▶ **Activity**
The data below should be printed in full, exactly, and without any of its images.

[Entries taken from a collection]
◇ ◇ ◇
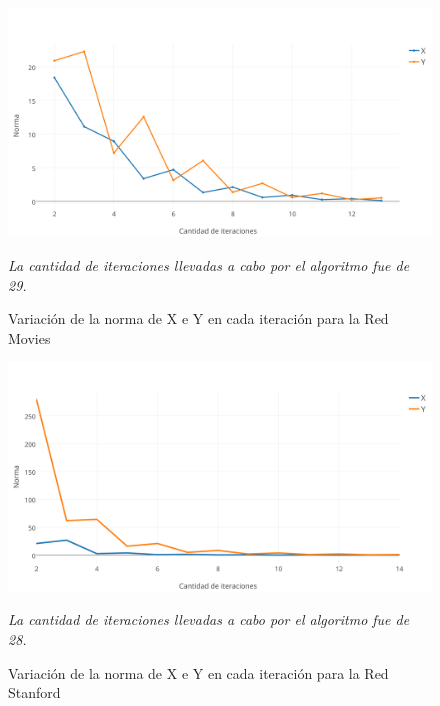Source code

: \documentclass[a4paper]{article}
\begin{document}
\begin{figure}[h!]
  \begin{center}
	\includegraphics[scale=0.50]{imagenes/exp12/moviesHITS.png}
	\caption{Variaci\'on de la norma de X e Y en cada iteraci\'on para la Red Movies}
	\label{nombreparareferenciar}
	\textit{La cantidad de iteraciones llevadas a cabo por el algoritmo fue de 29.}
  \end{center}
\end{figure}
\newpage
\begin{figure}[h!]
  \begin{center}
	\includegraphics[scale=0.50]{imagenes/exp12/stanfordHITS.png}
	\caption{Variaci\'on de la norma de X e Y en cada iteraci\'on para la Red Stanford}
	\label{nombreparareferenciar}
	\textit{La cantidad de iteraciones llevadas a cabo por el algoritmo fue de 28.}
  \end{center}
\end{figure}
\end{document}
◇ ◇ ◇
▶ **Answer to this exercise**
Source code

: \documentclass[a4paper]{article}
\begin{document}
\begin{figure}[h!]
  \begin{center}
	\includegraphics[scale=0.50]{imagenes/exp12/moviesHITS.png}
	\caption{Variaci\'on de la norma de X e Y en cada iteraci\'on para la Red Movies}
	\label{nombreparareferenciar}
	\textit{La cantidad de iteraciones llevadas a cabo por el algoritmo fue de 29.}
  \end{center}
\end{figure}
\newpage
\begin{figure}[h!]
  \begin{center}
	\includegraphics[scale=0.50]{imagenes/exp12/stanfordHITS.png}
	\caption{Variaci\'on de la norma de X e Y en cada iteraci\'on para la Red Stanford}
	\label{nombreparareferenciar}
	\textit{La cantidad de iteraciones llevadas a cabo por el algoritmo fue de 28.}
  \end{center}
\end{figure}
\end{document}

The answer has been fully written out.